An essay by Gracie of Sex Kitten




     When Java asked me to write about why women 'love the vintage babes,' I first thought he was joking. After all, he's The Java Bachelor for God's sake, what can I possibly tell a man with this level of discriminatory taste that he, or his readers, don't already know? 
     Can I impress upon him further the divine female form? (Well, only if I press myself, or one of his lovely Cheesecake Gals up against him!)
     Can I reiterate how the standards of beauty in female form & face were idealized in days gone by? (Surely he doesn't want a lesson in Western History--unless it's a wanton lesson including samples in the flesh!)
     But then it occurred to me, the adoration of the female form is not a pleasure reserved only for straight men, lesbian women, & drag queens. These women are adored & admired for more than their heightened & glossed cultural standards of beauty. To be sure, we wish to emulate those legendary looks, in order to get those lusty looks, but there is so much more to it than that. 
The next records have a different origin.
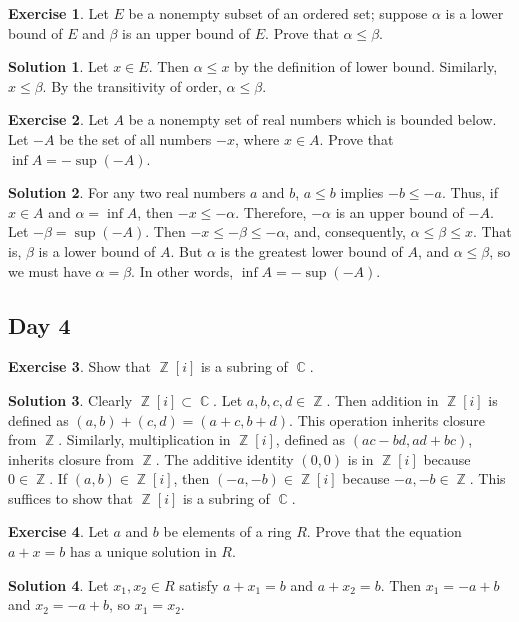 \documentclass{article}
\theoremstyle{definition}
\newtheorem{exercise}{Exercise}
\newtheorem*{solution}{Solution}
\DeclareMathOperator{\Z}{\mathbb{Z}}
\DeclareMathOperator{\C}{\mathbb{C}}
\begin{document}
\begin{exercise}
    Let \(E\) be a nonempty subset of an ordered set; suppose \(\alpha\) is a lower bound of \(E\) and \(\beta\) is an upper bound of \(E\). Prove that \(\alpha\leq\beta\).
\end{exercise}
\begin{solution}
    Let \(x\in E\). Then \(\alpha\leq x\) by the definition of lower bound. Similarly, \(x\leq\beta\). By the transitivity of order, \(\alpha\leq\beta\).
\end{solution}

\begin{exercise}
    Let \(A\) be a nonempty set of real numbers which is bounded below. Let \(-A\) be the set of all numbers \(-x\), where \(x\in A\). Prove that \(\inf A=-\sup(-A)\).
\end{exercise}
\begin{solution}
    For any two real numbers \(a\) and \(b\), \(a\leq b\) implies \(-b\leq -a\). Thus, if \(x\in A\) and \(\alpha=\inf A\), then \(-x\leq-\alpha\). Therefore, \(-\alpha\) is an upper bound of \(-A\). Let \(-\beta=\sup(-A)\). Then \(-x\leq-\beta\leq-\alpha\), and, consequently, \(\alpha\leq\beta\leq x\). That is, \(\beta\) is a lower bound of \(A\). But \(\alpha\) is the greatest lower bound of \(A\), and \(\alpha\leq\beta\), so we must have \(\alpha=\beta\). In other words, \(\inf A=-\sup(-A)\).
\end{solution}

\subsection{Day 4}
\begin{exercise}
    Show that \(\Z[i]\) is a subring of \(\C\).
\end{exercise}
\begin{solution}
    Clearly \(\Z[i]\subset\C\). Let \(a,b,c,d\in\Z\). Then addition in \(\Z[i]\) is defined as \((a,b)+(c,d)=(a+c,b+d)\). This operation inherits closure from \(\Z\). Similarly, multiplication in \(\Z[i]\), defined as \((ac-bd,ad+bc)\), inherits closure from \(\Z\). The additive identity \((0,0)\) is in \(\Z[i]\) because \(0\in\Z\). If \((a,b)\in\Z[i]\), then \((-a,-b)\in\Z[i]\) because \(-a,-b\in\Z\). This suffices to show that \(\Z[i]\) is a subring of \(\C\).
\end{solution}

\begin{exercise}
    Let \(a\) and \(b\) be elements of a ring \(R\). Prove that the equation \(a+x=b\) has a unique solution in \(R\).
\end{exercise}
\begin{solution}
    Let \(x_1,x_2\in R\) satisfy \(a+x_1=b\) and \(a+x_2=b\). Then \(x_1=-a+b\) and \(x_2=-a+b\), so \(x_1=x_2\).
\end{solution}
\end{document}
     For the feminists among us, these legends mark cultural moments in our societies.  Each legendary 'babe' may have had the spotlight on the stage & a flashlight on her photo under the covers, but she is also a beacon of light into the roles of women.
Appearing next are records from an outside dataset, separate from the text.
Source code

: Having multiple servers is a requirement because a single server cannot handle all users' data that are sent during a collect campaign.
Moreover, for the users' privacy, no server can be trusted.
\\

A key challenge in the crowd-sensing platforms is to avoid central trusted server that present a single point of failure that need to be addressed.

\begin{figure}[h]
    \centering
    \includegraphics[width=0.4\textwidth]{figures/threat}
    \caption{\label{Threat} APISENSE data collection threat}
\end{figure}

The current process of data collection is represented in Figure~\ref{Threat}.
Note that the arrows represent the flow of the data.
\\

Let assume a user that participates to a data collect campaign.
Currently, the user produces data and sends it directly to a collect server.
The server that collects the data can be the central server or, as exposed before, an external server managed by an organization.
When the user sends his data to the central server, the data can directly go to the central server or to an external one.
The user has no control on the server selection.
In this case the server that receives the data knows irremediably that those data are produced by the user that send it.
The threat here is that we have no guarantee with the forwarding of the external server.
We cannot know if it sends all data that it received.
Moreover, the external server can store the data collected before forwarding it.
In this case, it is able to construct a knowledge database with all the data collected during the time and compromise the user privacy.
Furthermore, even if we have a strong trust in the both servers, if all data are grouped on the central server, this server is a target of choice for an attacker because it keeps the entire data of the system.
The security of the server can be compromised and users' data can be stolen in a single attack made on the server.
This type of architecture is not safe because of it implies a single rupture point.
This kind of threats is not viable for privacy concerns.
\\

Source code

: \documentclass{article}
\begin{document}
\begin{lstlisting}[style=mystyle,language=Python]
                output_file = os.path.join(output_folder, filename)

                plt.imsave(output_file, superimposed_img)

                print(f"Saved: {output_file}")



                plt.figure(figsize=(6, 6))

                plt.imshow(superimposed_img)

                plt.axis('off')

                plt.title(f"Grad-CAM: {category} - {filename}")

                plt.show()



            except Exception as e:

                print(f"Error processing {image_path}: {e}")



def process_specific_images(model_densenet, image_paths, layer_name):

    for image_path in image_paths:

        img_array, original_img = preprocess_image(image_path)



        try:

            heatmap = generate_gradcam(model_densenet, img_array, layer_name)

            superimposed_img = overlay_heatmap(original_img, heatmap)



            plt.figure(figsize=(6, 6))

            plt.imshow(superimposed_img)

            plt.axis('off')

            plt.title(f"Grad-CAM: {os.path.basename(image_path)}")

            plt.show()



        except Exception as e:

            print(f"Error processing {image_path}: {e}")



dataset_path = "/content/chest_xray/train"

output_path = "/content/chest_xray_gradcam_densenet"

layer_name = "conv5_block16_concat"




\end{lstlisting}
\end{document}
     As her figure & face set standards of beauty, her behaviors broke the rules.  Even the masters of the innocent girl next door look were viewed as scandalous as strippers--Any model showing skin & smile was sexually aggressive to pose for such publications. She was provocative in the true sense of the word, stimulating controversy along with arousal.  But as she used her sexuality to move herself forward, was she pushing the women's movement back at the same time? 
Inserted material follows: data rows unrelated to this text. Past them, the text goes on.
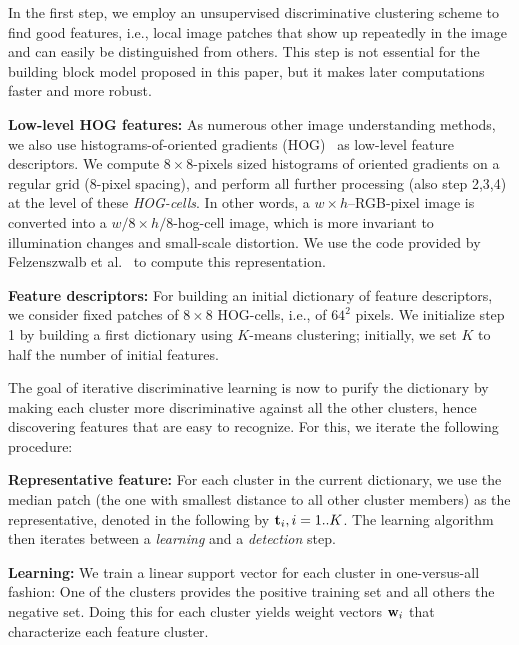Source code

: \documentclass{acmtog}
\begin{document}
In the first step, we employ an unsupervised discriminative clustering scheme to find good features, i.e., local image patches that show up repeatedly in the image and can easily be distinguished from others. This step is not essential for the building block model proposed in this paper, but it makes later computations faster and more robust. %

\textbf{Low-level HOG features:} As numerous other image understanding methods, we also use histograms-of-oriented gradients (HOG)~\cite{DALALcvpr2005} as low-level feature descriptors. We compute $8\times 8$-pixels sized histograms of oriented gradients on a regular grid (8-pixel spacing), and perform all further processing (also step 2,3,4) at the level of these \emph{HOG-cells}. In other words, a $w \times h$--RGB-pixel image is converted into a $w/8 \times h/8$-hog-cell image, which is more invariant to illumination changes and small-scale distortion. We use the code provided by Felzenszwalb et al.~ to compute this representation.

\textbf{Feature descriptors:} For building an initial dictionary of feature descriptors, we consider fixed patches of $8 \times 8$ HOG-cells, i.e., of $64^2$ pixels. We initialize step 1 by building a first dictionary using $K$-means clustering; initially, we set $K$ to half the number of initial features.

The goal of iterative discriminative learning is now to purify the dictionary by making each cluster more discriminative against all the other clusters, hence discovering features that are easy to recognize. For this, we iterate the following procedure:
 
\textbf{Representative feature:} For each cluster in the current dictionary, we use the median patch (the one with smallest distance to all other cluster members) as the representative, denoted in the following by $\mathbf{t}_i, i = 1..K$. The learning algorithm then iterates between a \emph{learning} and a \emph{detection} step.

\textbf{Learning:} We train a linear support vector for each cluster in one-versus-all fashion: One of the clusters provides the positive training set and all others the negative set. Doing this for each cluster yields weight vectors $\mathbf{w}_i$ that characterize each feature cluster.
\end{document}
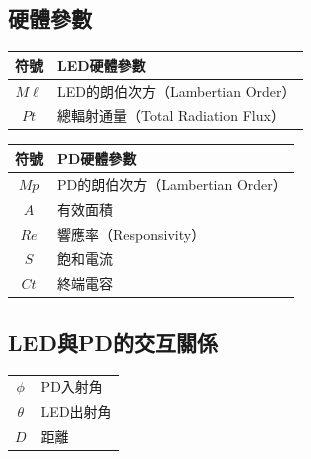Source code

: 

\onehalfspacing

\subsection*{硬體參數}

\begin{longtable}[l]{cl}
    符號 & LED硬體參數\\ \hline
    $M\ell$ & LED的朗伯次方（Lambertian Order）\\
    $Pt$ & 總輻射通量（Total Radiation Flux） 
\end{longtable}

\begin{longtable}[l]{cl}
    符號 & PD硬體參數\\ \hline
    $Mp$ & PD的朗伯次方（Lambertian Order）\\
    $A$ & 有效面積\\
    $Re$ & 響應率（Responsivity）\\
    $S$ &飽和電流\\
    $Ct$&終端電容\\
\end{longtable}


\onehalfspacing

\subsection*{LED與PD的交互關係}

\begin{longtable}[l]{cl}
    $\phi$ & PD入射角\\
    $\theta$ & LED出射角\\
    $D$&距離\\
\end{longtable}


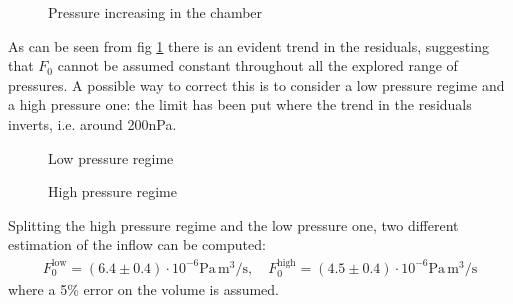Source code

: \documentclass[11pt,a4 paper]{article}
\begin{document}
\begin{figure}[H]
  \centering
   \hspace{-0.05\textwidth}
  \caption{Pressure increasing in the chamber}
  \label{fig:increase_all}
\end{figure}

As can be seen from fig \ref{fig:increase_all} there is an evident trend in the residuals, suggesting that $F_0$ cannot be assumed constant throughout all the explored range of pressures. A possible way to correct this is to consider a low pressure regime and a high pressure one: the limit has been put where the trend in the residuals inverts, i.e. around 200\si{\nano\pascal}.
\begin{figure}[H]
  \centering
   \hspace{-0.05\textwidth}
  \caption{Low pressure regime}
  \label{fig:increase_lowP}
\end{figure}
\begin{figure}[H]
  \centering
   \hspace{-0.05\textwidth}
  \caption{High pressure regime}
  \label{fig:increase_highP}
\end{figure}


Splitting the high pressure regime and the low pressure one, two different estimation of the inflow can be computed:
\begin{gather*}
  F_0^\text{low} = (6.4 \pm 0.4) \cdot 10^{-6} \si{\pascal}\, \si{\metre^3}/\si{\second}, \quad
  F_0^\text{high} = (4.5 \pm 0.4) \cdot 10^{-6} \si{\pascal}\, \si{\metre^3}/\si{\second}
\end{gather*}
where a 5\% error on the volume is assumed.
\end{document}
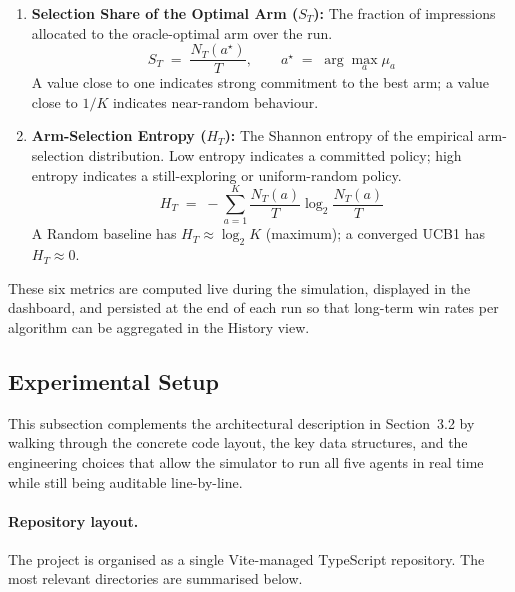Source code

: \begin{enumerate}
\item \textbf{Selection Share of the Optimal Arm ($S_T$):} The fraction of impressions allocated to the oracle-optimal arm over the run.
\begin{equation}
S_T \;=\; \frac{N_T(a^\star)}{T}, \qquad a^\star \;=\; \arg\max_a \mu_a
\label{eq:share}
\end{equation}
A value close to one indicates strong commitment to the best arm; a value close to $1/K$ indicates near-random behaviour.

\item \textbf{Arm-Selection Entropy ($H_T$):} The Shannon entropy of the empirical arm-selection distribution. Low entropy indicates a committed policy; high entropy indicates a still-exploring or uniform-random policy.
\begin{equation}
H_T \;=\; -\sum_{a=1}^{K} \frac{N_T(a)}{T} \log_2 \frac{N_T(a)}{T}
\label{eq:entropy}
\end{equation}
A Random baseline has $H_T \approx \log_2 K$ (maximum); a converged UCB1 has $H_T \approx 0$.
\end{enumerate}

These six metrics are computed live during the simulation, displayed in the dashboard, and persisted at the end of each run so that long-term win rates per algorithm can be aggregated in the History view.

\subsection{Experimental Setup}
This subsection complements the architectural description in Section~3.2 by walking through the concrete code layout, the key data structures, and the engineering choices that allow the simulator to run all five agents in real time while still being auditable line-by-line.

\paragraph{Repository layout.}
The project is organised as a single Vite-managed TypeScript repository. The most relevant directories are summarised below.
     Mae West & Jean Harlow made names for themselves based on their sexual aggression. They pushed the envelope, sending a message that women were not prey to men, but that women were hunters as well. These women are said to have 'exploited' their sexuality for fame & power, for personal gain. Some believe they were feminists, claiming their sexuality. Others see them as pawns of men--the money they earned lining the male pockets of studio heads. Were West & Harlow claiming their own sexuality, or were they only rationalizing male control? When a woman claims her sexuality, is she claiming it? Is she the 'exploiter' or the 'exploited?' Today many wonder about those very things with Third Wave Feminism.
     But these women are more than examples in some feminist herstory book. They are more than fodder for Humanists. For each legend was also a real, live human being. Each with a story of her own. 
     Female fans of femme fatales try to find the real stories of love, happiness & success. We look at their photographs and wonder, 'Was her smile real, or pasted on for self-protection?' We search through clippings, biographies & tell-all books, hoping for clues to the answers.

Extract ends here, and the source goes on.